*SOURCE DATA*
===

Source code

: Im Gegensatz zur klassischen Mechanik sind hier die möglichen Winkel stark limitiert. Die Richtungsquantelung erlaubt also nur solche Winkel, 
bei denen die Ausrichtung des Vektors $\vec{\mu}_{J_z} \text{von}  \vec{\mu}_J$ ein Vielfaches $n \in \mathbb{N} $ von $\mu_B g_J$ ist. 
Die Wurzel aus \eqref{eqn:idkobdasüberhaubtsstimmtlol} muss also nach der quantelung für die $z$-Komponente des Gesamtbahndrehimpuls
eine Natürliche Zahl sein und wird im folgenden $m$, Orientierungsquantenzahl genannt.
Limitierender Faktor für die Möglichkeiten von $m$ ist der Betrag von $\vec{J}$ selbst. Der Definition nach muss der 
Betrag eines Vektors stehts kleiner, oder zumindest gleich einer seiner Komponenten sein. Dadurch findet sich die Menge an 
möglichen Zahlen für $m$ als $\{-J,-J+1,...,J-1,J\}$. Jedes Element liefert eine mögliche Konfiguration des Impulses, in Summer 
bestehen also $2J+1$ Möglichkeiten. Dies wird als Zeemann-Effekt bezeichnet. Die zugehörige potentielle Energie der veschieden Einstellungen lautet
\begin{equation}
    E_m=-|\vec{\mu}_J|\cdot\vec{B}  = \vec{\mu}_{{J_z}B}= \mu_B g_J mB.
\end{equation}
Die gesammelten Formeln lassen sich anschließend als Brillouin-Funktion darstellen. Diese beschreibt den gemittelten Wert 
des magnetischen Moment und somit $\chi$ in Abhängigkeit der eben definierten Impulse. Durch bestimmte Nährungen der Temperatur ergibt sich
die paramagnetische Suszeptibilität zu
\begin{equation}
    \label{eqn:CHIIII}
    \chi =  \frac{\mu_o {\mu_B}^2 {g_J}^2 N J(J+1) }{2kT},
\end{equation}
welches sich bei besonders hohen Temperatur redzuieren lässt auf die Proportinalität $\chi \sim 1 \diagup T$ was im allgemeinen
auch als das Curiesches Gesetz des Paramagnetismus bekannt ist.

===

*YOUR OBJECTIVE*
Only an exact copy of the data above will do.

*ANSWER TO THE EXERCISE*
Source code

: Im Gegensatz zur klassischen Mechanik sind hier die möglichen Winkel stark limitiert. Die Richtungsquantelung erlaubt also nur solche Winkel, 
bei denen die Ausrichtung des Vektors $\vec{\mu}_{J_z} \text{von}  \vec{\mu}_J$ ein Vielfaches $n \in \mathbb{N} $ von $\mu_B g_J$ ist. 
Die Wurzel aus \eqref{eqn:idkobdasüberhaubtsstimmtlol} muss also nach der quantelung für die $z$-Komponente des Gesamtbahndrehimpuls
eine Natürliche Zahl sein und wird im folgenden $m$, Orientierungsquantenzahl genannt.
Limitierender Faktor für die Möglichkeiten von $m$ ist der Betrag von $\vec{J}$ selbst. Der Definition nach muss der 
Betrag eines Vektors stehts kleiner, oder zumindest gleich einer seiner Komponenten sein. Dadurch findet sich die Menge an 
möglichen Zahlen für $m$ als $\{-J,-J+1,...,J-1,J\}$. Jedes Element liefert eine mögliche Konfiguration des Impulses, in Summer 
bestehen also $2J+1$ Möglichkeiten. Dies wird als Zeemann-Effekt bezeichnet. Die zugehörige potentielle Energie der veschieden Einstellungen lautet
\begin{equation}
    E_m=-|\vec{\mu}_J|\cdot\vec{B}  = \vec{\mu}_{{J_z}B}= \mu_B g_J mB.
\end{equation}
Die gesammelten Formeln lassen sich anschließend als Brillouin-Funktion darstellen. Diese beschreibt den gemittelten Wert 
des magnetischen Moment und somit $\chi$ in Abhängigkeit der eben definierten Impulse. Durch bestimmte Nährungen der Temperatur ergibt sich
die paramagnetische Suszeptibilität zu
\begin{equation}
    \label{eqn:CHIIII}
    \chi =  \frac{\mu_o {\mu_B}^2 {g_J}^2 N J(J+1) }{2kT},
\end{equation}
welches sich bei besonders hohen Temperatur redzuieren lässt auf die Proportinalität $\chi \sim 1 \diagup T$ was im allgemeinen
auch als das Curiesches Gesetz des Paramagnetismus bekannt ist.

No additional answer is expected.